EXERCISE INPUT section start
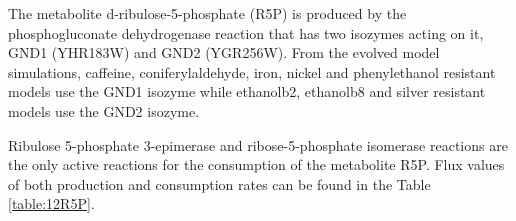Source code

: The metabolite d-ribulose-5-phosphate (R5P) is produced by the phosphogluconate dehydrogenase reaction that has two isozymes acting on it, GND1 (YHR183W) and GND2 (YGR256W). From the evolved model simulations, caffeine, coniferylaldehyde, iron, nickel and phenylethanol resistant models use the GND1 isozyme while ethanolb2, ethanolb8 and silver resistant models use the GND2 isozyme.

Ribulose 5-phosphate 3-epimerase and ribose-5-phosphate isomerase reactions are the only active reactions for the consumption of the metabolite R5P. Flux values of both production and consumption rates can be found in the Table \ref{table:12R5P}.

\begin{table}[H]
\vspace{0.5cm}
\caption[Producing and consuming reaction fluxes for the metabolite d-ribulose-5-phosphate (R5P).]{Producing and consuming reaction fluxes for the metabolite d-ribulose-5-phosphate (R5P).}
\setlength{\tabcolsep}{4pt}
\end{table}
EXERCISE INPUT section end
### WHAT YOU NEED TO DO
Where a line above holds the word "table", copy it.

### RESULT FOR THIS EXERCISE
Ribulose 5-phosphate 3-epimerase and ribose-5-phosphate isomerase reactions are the only active reactions for the consumption of the metabolite R5P. Flux values of both production and consumption rates can be found in the Table \ref{table:12R5P}.
\begin{table}[H]
\end{table}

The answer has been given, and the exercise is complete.